__What to do__
The answer must be an exact copy of the entries that follow, with all images removed.

Pictures paired with source code
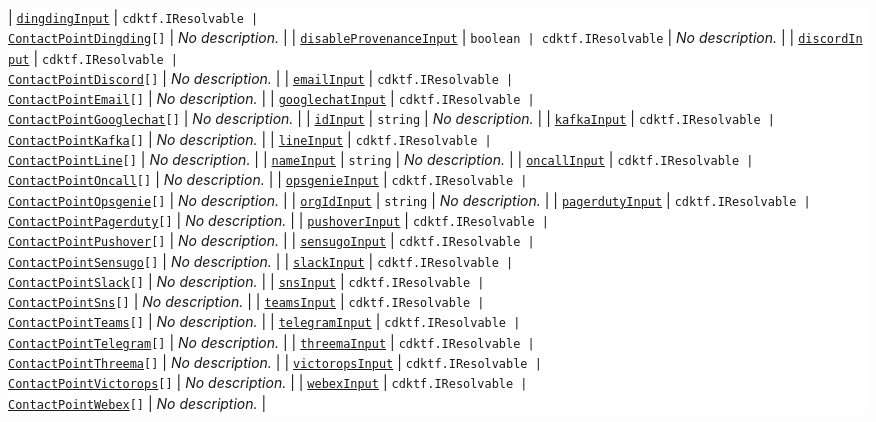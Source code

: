 | <code><a href="#rhizo-co-terraform-provider-grafana.contactPoint.ContactPoint.property.dingdingInput">dingdingInput</a></code> | <code>cdktf.IResolvable \| <a href="#rhizo-co-terraform-provider-grafana.contactPoint.ContactPointDingding">ContactPointDingding</a>[]</code> | *No description.* |
| <code><a href="#rhizo-co-terraform-provider-grafana.contactPoint.ContactPoint.property.disableProvenanceInput">disableProvenanceInput</a></code> | <code>boolean \| cdktf.IResolvable</code> | *No description.* |
| <code><a href="#rhizo-co-terraform-provider-grafana.contactPoint.ContactPoint.property.discordInput">discordInput</a></code> | <code>cdktf.IResolvable \| <a href="#rhizo-co-terraform-provider-grafana.contactPoint.ContactPointDiscord">ContactPointDiscord</a>[]</code> | *No description.* |
| <code><a href="#rhizo-co-terraform-provider-grafana.contactPoint.ContactPoint.property.emailInput">emailInput</a></code> | <code>cdktf.IResolvable \| <a href="#rhizo-co-terraform-provider-grafana.contactPoint.ContactPointEmail">ContactPointEmail</a>[]</code> | *No description.* |
| <code><a href="#rhizo-co-terraform-provider-grafana.contactPoint.ContactPoint.property.googlechatInput">googlechatInput</a></code> | <code>cdktf.IResolvable \| <a href="#rhizo-co-terraform-provider-grafana.contactPoint.ContactPointGooglechat">ContactPointGooglechat</a>[]</code> | *No description.* |
| <code><a href="#rhizo-co-terraform-provider-grafana.contactPoint.ContactPoint.property.idInput">idInput</a></code> | <code>string</code> | *No description.* |
| <code><a href="#rhizo-co-terraform-provider-grafana.contactPoint.ContactPoint.property.kafkaInput">kafkaInput</a></code> | <code>cdktf.IResolvable \| <a href="#rhizo-co-terraform-provider-grafana.contactPoint.ContactPointKafka">ContactPointKafka</a>[]</code> | *No description.* |
| <code><a href="#rhizo-co-terraform-provider-grafana.contactPoint.ContactPoint.property.lineInput">lineInput</a></code> | <code>cdktf.IResolvable \| <a href="#rhizo-co-terraform-provider-grafana.contactPoint.ContactPointLine">ContactPointLine</a>[]</code> | *No description.* |
| <code><a href="#rhizo-co-terraform-provider-grafana.contactPoint.ContactPoint.property.nameInput">nameInput</a></code> | <code>string</code> | *No description.* |
| <code><a href="#rhizo-co-terraform-provider-grafana.contactPoint.ContactPoint.property.oncallInput">oncallInput</a></code> | <code>cdktf.IResolvable \| <a href="#rhizo-co-terraform-provider-grafana.contactPoint.ContactPointOncall">ContactPointOncall</a>[]</code> | *No description.* |
| <code><a href="#rhizo-co-terraform-provider-grafana.contactPoint.ContactPoint.property.opsgenieInput">opsgenieInput</a></code> | <code>cdktf.IResolvable \| <a href="#rhizo-co-terraform-provider-grafana.contactPoint.ContactPointOpsgenie">ContactPointOpsgenie</a>[]</code> | *No description.* |
| <code><a href="#rhizo-co-terraform-provider-grafana.contactPoint.ContactPoint.property.orgIdInput">orgIdInput</a></code> | <code>string</code> | *No description.* |
| <code><a href="#rhizo-co-terraform-provider-grafana.contactPoint.ContactPoint.property.pagerdutyInput">pagerdutyInput</a></code> | <code>cdktf.IResolvable \| <a href="#rhizo-co-terraform-provider-grafana.contactPoint.ContactPointPagerduty">ContactPointPagerduty</a>[]</code> | *No description.* |
| <code><a href="#rhizo-co-terraform-provider-grafana.contactPoint.ContactPoint.property.pushoverInput">pushoverInput</a></code> | <code>cdktf.IResolvable \| <a href="#rhizo-co-terraform-provider-grafana.contactPoint.ContactPointPushover">ContactPointPushover</a>[]</code> | *No description.* |
| <code><a href="#rhizo-co-terraform-provider-grafana.contactPoint.ContactPoint.property.sensugoInput">sensugoInput</a></code> | <code>cdktf.IResolvable \| <a href="#rhizo-co-terraform-provider-grafana.contactPoint.ContactPointSensugo">ContactPointSensugo</a>[]</code> | *No description.* |
| <code><a href="#rhizo-co-terraform-provider-grafana.contactPoint.ContactPoint.property.slackInput">slackInput</a></code> | <code>cdktf.IResolvable \| <a href="#rhizo-co-terraform-provider-grafana.contactPoint.ContactPointSlack">ContactPointSlack</a>[]</code> | *No description.* |
| <code><a href="#rhizo-co-terraform-provider-grafana.contactPoint.ContactPoint.property.snsInput">snsInput</a></code> | <code>cdktf.IResolvable \| <a href="#rhizo-co-terraform-provider-grafana.contactPoint.ContactPointSns">ContactPointSns</a>[]</code> | *No description.* |
| <code><a href="#rhizo-co-terraform-provider-grafana.contactPoint.ContactPoint.property.teamsInput">teamsInput</a></code> | <code>cdktf.IResolvable \| <a href="#rhizo-co-terraform-provider-grafana.contactPoint.ContactPointTeams">ContactPointTeams</a>[]</code> | *No description.* |
| <code><a href="#rhizo-co-terraform-provider-grafana.contactPoint.ContactPoint.property.telegramInput">telegramInput</a></code> | <code>cdktf.IResolvable \| <a href="#rhizo-co-terraform-provider-grafana.contactPoint.ContactPointTelegram">ContactPointTelegram</a>[]</code> | *No description.* |
| <code><a href="#rhizo-co-terraform-provider-grafana.contactPoint.ContactPoint.property.threemaInput">threemaInput</a></code> | <code>cdktf.IResolvable \| <a href="#rhizo-co-terraform-provider-grafana.contactPoint.ContactPointThreema">ContactPointThreema</a>[]</code> | *No description.* |
| <code><a href="#rhizo-co-terraform-provider-grafana.contactPoint.ContactPoint.property.victoropsInput">victoropsInput</a></code> | <code>cdktf.IResolvable \| <a href="#rhizo-co-terraform-provider-grafana.contactPoint.ContactPointVictorops">ContactPointVictorops</a>[]</code> | *No description.* |
| <code><a href="#rhizo-co-terraform-provider-grafana.contactPoint.ContactPoint.property.webexInput">webexInput</a></code> | <code>cdktf.IResolvable \| <a href="#rhizo-co-terraform-provider-grafana.contactPoint.ContactPointWebex">ContactPointWebex</a>[]</code> | *No description.* |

__Completed task__
Source code

: | <code><a href="#rhizo-co-terraform-provider-grafana.contactPoint.ContactPoint.property.dingdingInput">dingdingInput</a></code> | <code>cdktf.IResolvable \| <a href="#rhizo-co-terraform-provider-grafana.contactPoint.ContactPointDingding">ContactPointDingding</a>[]</code> | *No description.* |
| <code><a href="#rhizo-co-terraform-provider-grafana.contactPoint.ContactPoint.property.disableProvenanceInput">disableProvenanceInput</a></code> | <code>boolean \| cdktf.IResolvable</code> | *No description.* |
| <code><a href="#rhizo-co-terraform-provider-grafana.contactPoint.ContactPoint.property.discordInput">discordInput</a></code> | <code>cdktf.IResolvable \| <a href="#rhizo-co-terraform-provider-grafana.contactPoint.ContactPointDiscord">ContactPointDiscord</a>[]</code> | *No description.* |
| <code><a href="#rhizo-co-terraform-provider-grafana.contactPoint.ContactPoint.property.emailInput">emailInput</a></code> | <code>cdktf.IResolvable \| <a href="#rhizo-co-terraform-provider-grafana.contactPoint.ContactPointEmail">ContactPointEmail</a>[]</code> | *No description.* |
| <code><a href="#rhizo-co-terraform-provider-grafana.contactPoint.ContactPoint.property.googlechatInput">googlechatInput</a></code> | <code>cdktf.IResolvable \| <a href="#rhizo-co-terraform-provider-grafana.contactPoint.ContactPointGooglechat">ContactPointGooglechat</a>[]</code> | *No description.* |
| <code><a href="#rhizo-co-terraform-provider-grafana.contactPoint.ContactPoint.property.idInput">idInput</a></code> | <code>string</code> | *No description.* |
| <code><a href="#rhizo-co-terraform-provider-grafana.contactPoint.ContactPoint.property.kafkaInput">kafkaInput</a></code> | <code>cdktf.IResolvable \| <a href="#rhizo-co-terraform-provider-grafana.contactPoint.ContactPointKafka">ContactPointKafka</a>[]</code> | *No description.* |
| <code><a href="#rhizo-co-terraform-provider-grafana.contactPoint.ContactPoint.property.lineInput">lineInput</a></code> | <code>cdktf.IResolvable \| <a href="#rhizo-co-terraform-provider-grafana.contactPoint.ContactPointLine">ContactPointLine</a>[]</code> | *No description.* |
| <code><a href="#rhizo-co-terraform-provider-grafana.contactPoint.ContactPoint.property.nameInput">nameInput</a></code> | <code>string</code> | *No description.* |
| <code><a href="#rhizo-co-terraform-provider-grafana.contactPoint.ContactPoint.property.oncallInput">oncallInput</a></code> | <code>cdktf.IResolvable \| <a href="#rhizo-co-terraform-provider-grafana.contactPoint.ContactPointOncall">ContactPointOncall</a>[]</code> | *No description.* |
| <code><a href="#rhizo-co-terraform-provider-grafana.contactPoint.ContactPoint.property.opsgenieInput">opsgenieInput</a></code> | <code>cdktf.IResolvable \| <a href="#rhizo-co-terraform-provider-grafana.contactPoint.ContactPointOpsgenie">ContactPointOpsgenie</a>[]</code> | *No description.* |
| <code><a href="#rhizo-co-terraform-provider-grafana.contactPoint.ContactPoint.property.orgIdInput">orgIdInput</a></code> | <code>string</code> | *No description.* |
| <code><a href="#rhizo-co-terraform-provider-grafana.contactPoint.ContactPoint.property.pagerdutyInput">pagerdutyInput</a></code> | <code>cdktf.IResolvable \| <a href="#rhizo-co-terraform-provider-grafana.contactPoint.ContactPointPagerduty">ContactPointPagerduty</a>[]</code> | *No description.* |
| <code><a href="#rhizo-co-terraform-provider-grafana.contactPoint.ContactPoint.property.pushoverInput">pushoverInput</a></code> | <code>cdktf.IResolvable \| <a href="#rhizo-co-terraform-provider-grafana.contactPoint.ContactPointPushover">ContactPointPushover</a>[]</code> | *No description.* |
| <code><a href="#rhizo-co-terraform-provider-grafana.contactPoint.ContactPoint.property.sensugoInput">sensugoInput</a></code> | <code>cdktf.IResolvable \| <a href="#rhizo-co-terraform-provider-grafana.contactPoint.ContactPointSensugo">ContactPointSensugo</a>[]</code> | *No description.* |
| <code><a href="#rhizo-co-terraform-provider-grafana.contactPoint.ContactPoint.property.slackInput">slackInput</a></code> | <code>cdktf.IResolvable \| <a href="#rhizo-co-terraform-provider-grafana.contactPoint.ContactPointSlack">ContactPointSlack</a>[]</code> | *No description.* |
| <code><a href="#rhizo-co-terraform-provider-grafana.contactPoint.ContactPoint.property.snsInput">snsInput</a></code> | <code>cdktf.IResolvable \| <a href="#rhizo-co-terraform-provider-grafana.contactPoint.ContactPointSns">ContactPointSns</a>[]</code> | *No description.* |
| <code><a href="#rhizo-co-terraform-provider-grafana.contactPoint.ContactPoint.property.teamsInput">teamsInput</a></code> | <code>cdktf.IResolvable \| <a href="#rhizo-co-terraform-provider-grafana.contactPoint.ContactPointTeams">ContactPointTeams</a>[]</code> | *No description.* |
| <code><a href="#rhizo-co-terraform-provider-grafana.contactPoint.ContactPoint.property.telegramInput">telegramInput</a></code> | <code>cdktf.IResolvable \| <a href="#rhizo-co-terraform-provider-grafana.contactPoint.ContactPointTelegram">ContactPointTelegram</a>[]</code> | *No description.* |
| <code><a href="#rhizo-co-terraform-provider-grafana.contactPoint.ContactPoint.property.threemaInput">threemaInput</a></code> | <code>cdktf.IResolvable \| <a href="#rhizo-co-terraform-provider-grafana.contactPoint.ContactPointThreema">ContactPointThreema</a>[]</code> | *No description.* |
| <code><a href="#rhizo-co-terraform-provider-grafana.contactPoint.ContactPoint.property.victoropsInput">victoropsInput</a></code> | <code>cdktf.IResolvable \| <a href="#rhizo-co-terraform-provider-grafana.contactPoint.ContactPointVictorops">ContactPointVictorops</a>[]</code> | *No description.* |
| <code><a href="#rhizo-co-terraform-provider-grafana.contactPoint.ContactPoint.property.webexInput">webexInput</a></code> | <code>cdktf.IResolvable \| <a href="#rhizo-co-terraform-provider-grafana.contactPoint.ContactPointWebex">ContactPointWebex</a>[]</code> | *No description.* |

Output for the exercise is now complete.